Across the data below, in how many lines does the word "token" appear? Give only the number.
(DATA IN THIS EXERCISE)
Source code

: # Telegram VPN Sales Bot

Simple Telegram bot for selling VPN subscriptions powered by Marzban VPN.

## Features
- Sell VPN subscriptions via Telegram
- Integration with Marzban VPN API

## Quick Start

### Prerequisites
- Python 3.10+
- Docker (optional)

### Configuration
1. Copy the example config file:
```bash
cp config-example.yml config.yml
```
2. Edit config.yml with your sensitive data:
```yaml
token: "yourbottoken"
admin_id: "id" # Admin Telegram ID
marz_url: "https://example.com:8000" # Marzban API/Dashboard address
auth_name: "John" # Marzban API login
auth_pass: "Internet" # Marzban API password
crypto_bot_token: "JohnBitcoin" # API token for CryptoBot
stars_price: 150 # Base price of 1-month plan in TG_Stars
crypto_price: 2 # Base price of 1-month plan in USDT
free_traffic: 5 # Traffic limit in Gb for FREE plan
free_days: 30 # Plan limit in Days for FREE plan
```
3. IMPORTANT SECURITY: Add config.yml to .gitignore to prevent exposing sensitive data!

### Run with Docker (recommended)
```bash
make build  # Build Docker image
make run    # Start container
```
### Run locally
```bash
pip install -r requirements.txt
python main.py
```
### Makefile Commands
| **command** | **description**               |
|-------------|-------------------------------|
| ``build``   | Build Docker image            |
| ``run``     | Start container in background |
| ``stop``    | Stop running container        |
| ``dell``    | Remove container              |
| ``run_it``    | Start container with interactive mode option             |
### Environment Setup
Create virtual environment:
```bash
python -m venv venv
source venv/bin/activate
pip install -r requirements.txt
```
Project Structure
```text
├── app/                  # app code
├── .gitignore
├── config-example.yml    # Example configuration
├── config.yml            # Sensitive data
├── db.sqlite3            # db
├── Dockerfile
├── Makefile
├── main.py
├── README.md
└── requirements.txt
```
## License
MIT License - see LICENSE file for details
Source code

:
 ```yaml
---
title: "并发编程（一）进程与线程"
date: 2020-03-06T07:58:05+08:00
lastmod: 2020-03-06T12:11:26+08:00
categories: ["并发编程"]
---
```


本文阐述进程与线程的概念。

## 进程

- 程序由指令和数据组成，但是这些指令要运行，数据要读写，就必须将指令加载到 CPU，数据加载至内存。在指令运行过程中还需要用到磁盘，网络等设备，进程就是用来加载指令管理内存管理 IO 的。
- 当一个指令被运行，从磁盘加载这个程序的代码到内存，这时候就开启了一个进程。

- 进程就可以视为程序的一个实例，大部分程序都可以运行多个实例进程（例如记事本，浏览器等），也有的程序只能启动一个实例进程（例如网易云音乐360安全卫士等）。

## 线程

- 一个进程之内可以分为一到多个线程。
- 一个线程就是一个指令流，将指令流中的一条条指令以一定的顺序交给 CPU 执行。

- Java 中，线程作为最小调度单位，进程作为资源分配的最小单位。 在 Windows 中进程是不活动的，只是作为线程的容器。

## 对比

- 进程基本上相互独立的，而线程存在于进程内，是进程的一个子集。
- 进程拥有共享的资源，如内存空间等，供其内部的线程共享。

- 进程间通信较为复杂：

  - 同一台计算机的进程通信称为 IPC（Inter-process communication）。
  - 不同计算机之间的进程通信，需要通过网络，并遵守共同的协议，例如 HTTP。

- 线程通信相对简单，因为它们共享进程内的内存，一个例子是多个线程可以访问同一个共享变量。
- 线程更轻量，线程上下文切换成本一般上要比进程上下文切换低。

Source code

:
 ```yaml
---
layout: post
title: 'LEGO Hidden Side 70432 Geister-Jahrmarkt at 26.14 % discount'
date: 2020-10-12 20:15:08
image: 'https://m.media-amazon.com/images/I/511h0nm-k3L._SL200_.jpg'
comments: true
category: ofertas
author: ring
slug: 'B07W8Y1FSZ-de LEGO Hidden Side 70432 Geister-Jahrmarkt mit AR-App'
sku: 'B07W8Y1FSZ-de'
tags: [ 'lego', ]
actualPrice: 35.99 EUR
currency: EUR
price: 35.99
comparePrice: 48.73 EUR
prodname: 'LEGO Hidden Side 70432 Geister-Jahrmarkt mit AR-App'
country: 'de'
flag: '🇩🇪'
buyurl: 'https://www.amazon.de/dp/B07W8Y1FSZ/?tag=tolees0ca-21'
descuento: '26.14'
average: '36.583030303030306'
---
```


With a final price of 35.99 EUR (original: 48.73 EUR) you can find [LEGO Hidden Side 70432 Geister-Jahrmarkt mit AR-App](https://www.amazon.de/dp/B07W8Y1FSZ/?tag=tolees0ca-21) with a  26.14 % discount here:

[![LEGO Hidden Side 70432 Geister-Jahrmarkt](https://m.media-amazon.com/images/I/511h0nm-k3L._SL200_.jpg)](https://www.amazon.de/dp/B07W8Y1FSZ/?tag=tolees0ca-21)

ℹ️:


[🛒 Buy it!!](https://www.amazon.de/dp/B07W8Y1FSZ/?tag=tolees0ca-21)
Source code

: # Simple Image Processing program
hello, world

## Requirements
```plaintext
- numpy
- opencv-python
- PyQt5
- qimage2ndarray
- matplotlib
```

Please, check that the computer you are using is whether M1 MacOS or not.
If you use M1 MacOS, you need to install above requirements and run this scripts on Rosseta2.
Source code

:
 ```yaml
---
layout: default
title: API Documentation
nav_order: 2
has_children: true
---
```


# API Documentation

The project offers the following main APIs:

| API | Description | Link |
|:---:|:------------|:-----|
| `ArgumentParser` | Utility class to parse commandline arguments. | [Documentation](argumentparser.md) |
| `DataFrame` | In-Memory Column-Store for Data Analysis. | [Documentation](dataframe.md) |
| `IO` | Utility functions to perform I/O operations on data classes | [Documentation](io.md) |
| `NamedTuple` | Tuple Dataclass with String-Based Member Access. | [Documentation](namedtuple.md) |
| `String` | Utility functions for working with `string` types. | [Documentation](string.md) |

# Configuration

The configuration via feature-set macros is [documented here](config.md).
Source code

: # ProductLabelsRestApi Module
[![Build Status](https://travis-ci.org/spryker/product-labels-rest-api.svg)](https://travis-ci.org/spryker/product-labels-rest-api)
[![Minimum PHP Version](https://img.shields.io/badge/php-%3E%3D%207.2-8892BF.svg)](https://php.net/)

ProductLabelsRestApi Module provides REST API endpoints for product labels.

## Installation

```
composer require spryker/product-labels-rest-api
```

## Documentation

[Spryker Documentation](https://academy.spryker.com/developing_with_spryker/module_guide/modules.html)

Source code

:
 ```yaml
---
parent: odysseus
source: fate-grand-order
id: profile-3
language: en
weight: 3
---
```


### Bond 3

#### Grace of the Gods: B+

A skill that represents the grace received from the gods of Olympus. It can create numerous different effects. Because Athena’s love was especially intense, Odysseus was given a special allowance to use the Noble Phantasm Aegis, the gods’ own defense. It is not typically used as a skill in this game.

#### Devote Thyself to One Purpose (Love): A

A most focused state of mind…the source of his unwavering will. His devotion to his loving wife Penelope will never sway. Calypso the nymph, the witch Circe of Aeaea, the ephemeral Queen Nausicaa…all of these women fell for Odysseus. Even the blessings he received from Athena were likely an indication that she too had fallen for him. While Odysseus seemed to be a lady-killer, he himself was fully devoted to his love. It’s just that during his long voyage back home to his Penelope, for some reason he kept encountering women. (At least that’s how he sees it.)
(End DATA IN THIS EXERCISE)
### YOUR SOLUTION:
2